Mas isso é outro papo. Arnaud Desplechin, ainda que não
se admire completamente seus últimos filmes, representa como
poucos um dos dilemas principais do cinema feito hoje. (Ruy Gardnier)
Sábado,
25 de outubro de 2008
Fazer o filme que está na cabeça – É claro
que ninguém concorda que isso é ruim. É
aliás, há séculos, o cavalo de batalha de
críticos e entusiastas que pedem que o artista se liberte das
amarras do gosto comum, do sucesso fácil, das exigências
dos produtores e do mercado. O que não impede que, diante de uma
obra, o artista tenha ficado tão aproximado de seu material, ou
tenha tido tanta coisa para dizer, ou ainda queira dar vazão a
muito ao mesmo tempo, que a obra desanda. É chato ver isso
sobretudo quando o talento do cineasta é evidente, mas que ele
se deixa levar pelos excessos, ou não percebe quais são
suas forças e suas fraquezas. Exemplo maior da 32ª Mostra,
até agora: José Eduardo Belmonte e Se Nada Mais Der Certo.

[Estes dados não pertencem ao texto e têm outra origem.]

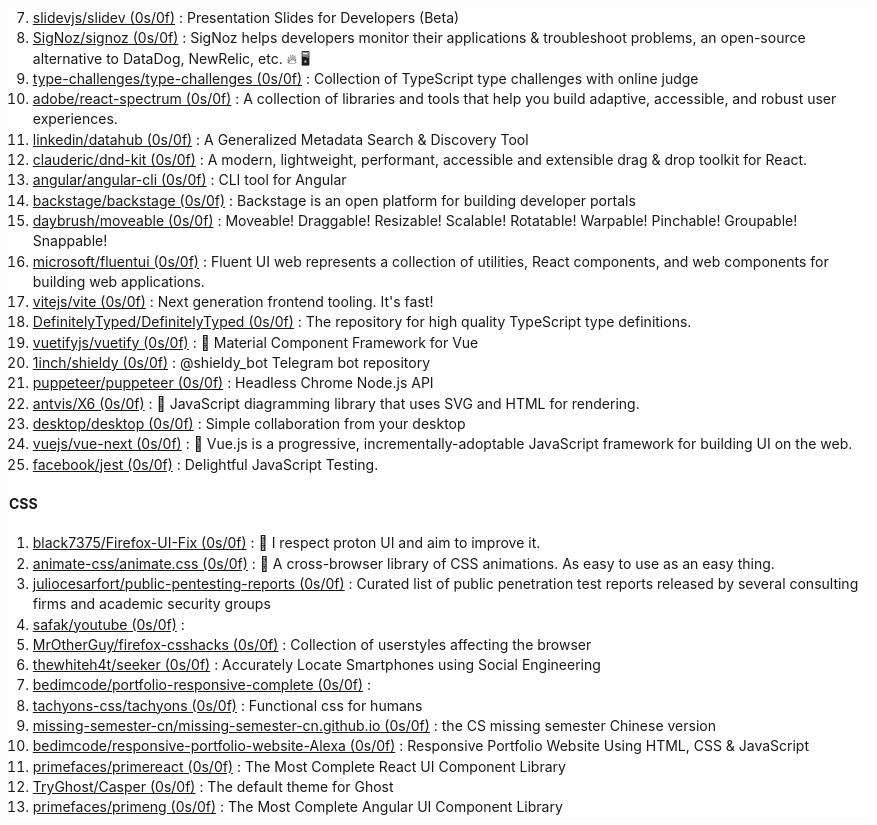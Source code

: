 7. [slidevjs/slidev (0s/0f)](https://github.com/slidevjs/slidev) : Presentation Slides for Developers (Beta)
8. [SigNoz/signoz (0s/0f)](https://github.com/SigNoz/signoz) : SigNoz helps developers monitor their applications & troubleshoot problems, an open-source alternative to DataDog, NewRelic, etc. 🔥 🖥
9. [type-challenges/type-challenges (0s/0f)](https://github.com/type-challenges/type-challenges) : Collection of TypeScript type challenges with online judge
10. [adobe/react-spectrum (0s/0f)](https://github.com/adobe/react-spectrum) : A collection of libraries and tools that help you build adaptive, accessible, and robust user experiences.
11. [linkedin/datahub (0s/0f)](https://github.com/linkedin/datahub) : A Generalized Metadata Search & Discovery Tool
12. [clauderic/dnd-kit (0s/0f)](https://github.com/clauderic/dnd-kit) : A modern, lightweight, performant, accessible and extensible drag & drop toolkit for React.
13. [angular/angular-cli (0s/0f)](https://github.com/angular/angular-cli) : CLI tool for Angular
14. [backstage/backstage (0s/0f)](https://github.com/backstage/backstage) : Backstage is an open platform for building developer portals
15. [daybrush/moveable (0s/0f)](https://github.com/daybrush/moveable) : Moveable! Draggable! Resizable! Scalable! Rotatable! Warpable! Pinchable! Groupable! Snappable!
16. [microsoft/fluentui (0s/0f)](https://github.com/microsoft/fluentui) : Fluent UI web represents a collection of utilities, React components, and web components for building web applications.
17. [vitejs/vite (0s/0f)](https://github.com/vitejs/vite) : Next generation frontend tooling. It's fast!
18. [DefinitelyTyped/DefinitelyTyped (0s/0f)](https://github.com/DefinitelyTyped/DefinitelyTyped) : The repository for high quality TypeScript type definitions.
19. [vuetifyjs/vuetify (0s/0f)](https://github.com/vuetifyjs/vuetify) : 🐉 Material Component Framework for Vue
20. [1inch/shieldy (0s/0f)](https://github.com/1inch/shieldy) : @shieldy_bot Telegram bot repository
21. [puppeteer/puppeteer (0s/0f)](https://github.com/puppeteer/puppeteer) : Headless Chrome Node.js API
22. [antvis/X6 (0s/0f)](https://github.com/antvis/X6) : 🚀 JavaScript diagramming library that uses SVG and HTML for rendering.
23. [desktop/desktop (0s/0f)](https://github.com/desktop/desktop) : Simple collaboration from your desktop
24. [vuejs/vue-next (0s/0f)](https://github.com/vuejs/vue-next) : 🖖 Vue.js is a progressive, incrementally-adoptable JavaScript framework for building UI on the web.
25. [facebook/jest (0s/0f)](https://github.com/facebook/jest) : Delightful JavaScript Testing.

#### CSS
1. [black7375/Firefox-UI-Fix (0s/0f)](https://github.com/black7375/Firefox-UI-Fix) : 🦊 I respect proton UI and aim to improve it.
2. [animate-css/animate.css (0s/0f)](https://github.com/animate-css/animate.css) : 🍿 A cross-browser library of CSS animations. As easy to use as an easy thing.
3. [juliocesarfort/public-pentesting-reports (0s/0f)](https://github.com/juliocesarfort/public-pentesting-reports) : Curated list of public penetration test reports released by several consulting firms and academic security groups
4. [safak/youtube (0s/0f)](https://github.com/safak/youtube) : 
5. [MrOtherGuy/firefox-csshacks (0s/0f)](https://github.com/MrOtherGuy/firefox-csshacks) : Collection of userstyles affecting the browser
6. [thewhiteh4t/seeker (0s/0f)](https://github.com/thewhiteh4t/seeker) : Accurately Locate Smartphones using Social Engineering
7. [bedimcode/portfolio-responsive-complete (0s/0f)](https://github.com/bedimcode/portfolio-responsive-complete) : 
8. [tachyons-css/tachyons (0s/0f)](https://github.com/tachyons-css/tachyons) : Functional css for humans
9. [missing-semester-cn/missing-semester-cn.github.io (0s/0f)](https://github.com/missing-semester-cn/missing-semester-cn.github.io) : the CS missing semester Chinese version
10. [bedimcode/responsive-portfolio-website-Alexa (0s/0f)](https://github.com/bedimcode/responsive-portfolio-website-Alexa) : Responsive Portfolio Website Using HTML, CSS & JavaScript
11. [primefaces/primereact (0s/0f)](https://github.com/primefaces/primereact) : The Most Complete React UI Component Library
12. [TryGhost/Casper (0s/0f)](https://github.com/TryGhost/Casper) : The default theme for Ghost
13. [primefaces/primeng (0s/0f)](https://github.com/primefaces/primeng) : The Most Complete Angular UI Component Library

Curta-metragista dos mais significativos dos anos 90, sua carreira em
longa até agora (ao menos os que pudemos ver) carrega filmes com
altos e baixos, belos momentos seguidos de clichês ou facilidades
incômodas. Belmonte sabe filmar, sabe retirar visceralidade e
excelentes interpretações de seus atores (Cauã
Reymond está excelente como protagonista, por exemplo). Sempre
quando o filme está disposto a mostrar seus personagens em
ação, o filme é impactante e belo. Quando, ao
contrário, provoca momentos "poéticos" com vozes em off
ou personagens sozinhos (João Miguel sofrendo com
revólver em topo de prédio), ou ainda quando coloca
pensamentos filosóficos na boca de seus personagens –
repetidos à exaustão, enésima
variação do "choose life" de Trainspotting ou do discurso de Clube da Luta
–, o filme incorre na mesmice e na falta de tato. Claro
está que Belmonte quer exercitar seu lado reflexivo, dosar o
andamento da história com outros pensamentos e idéias,
mas até agora não conseguiu achar o diapasão
correto: seu lirismo é forçado e sem
imaginação (poesias em off, imagens de Super 8), suas
idéias sobre o mundo cão um tanto tolas e posudas (ainda
que se possa concordar com elas). Mas quando se põe a filmar
personagens instáveis, cheios de força e sem destino
certo, Belmonte faz gol de placa. Não são só esses
problemas – há, entre outros, uma certa falta de jeito em
levar tantas linhas de tensão narrativa, por exemplo –, e Se Nada Mais Der Certo
é sem dúvida um dos mais interessantes filmes brasileiros
surgidos nesse ano, mas a gente sai com a impressão que o
cineasta poderia ter feito um grande filme quando fez só um bom,
ou até muito bom filme. Caso semelhante, em outra escala,
é o de Jacques Doillon. O legal de acompanhar sua carreira
é que ele é um fio desencapado. A cada momento
está fazendo uma coisa diferente. O que é interessante,
mas não necessariamente bom. Em O Primeiro a Chegar,
utiliza uma premissa estapafúrdia para estabelecer o que
realmente interessa ao filme, uma certa relação de
personagens e, sobretudo, de atores. É o que guia o filme, uma
dinâmica cênica de gestos e movimentos nada especial
mas que imprime certa pulsação em uma ocasião ou
outra. Mas o filme vaga sempre à deriva, quase um filme do
Bertrand Blier, e em diversos momentos sentimos uma mão muito
forte do diretor colocando pensamentos nas bocas de seus personagens ou
criando encontros gratuitos e entediantes entre personagens ("Ah,
não, ela de novo com ele não", é um pensamento que
surge um punhado de vezes assistindo ao filme, ainda que o ela e o ele
variem). É a graça do filmar por filmar, que se por vezes
constrói grandes sopros de liberdade de criação,
em outros é apenas desculpa para prender o filme a outros
códigos e/ou procedimentos que dão tudo menos o frisson
da criatividade e do gesto criador. (Ruy Gardnier)
Quinta-feira,
23 de outubro de 2008
De piadinha de bar a texto, todo mundo fala das semelhanças de 24 City, mais novo filme de Jia Zhang-Ke, com Jogo de Cena,
de Eduardo Coutinho. Parece, no entanto, que não perceberam
direito a função exercida pela mistura de depoimentos
"reais" com depoimentos encenados por atores. No filme de Coutinho, o
interesse era atentar para a idéia de performance, testemunhar o
"documento" que é a ficção (e o processo de
criá-la, acertando ou errando). O ilusionismo, em todo caso,
é apenas a parte superficial do processo, e o "desmascaramento"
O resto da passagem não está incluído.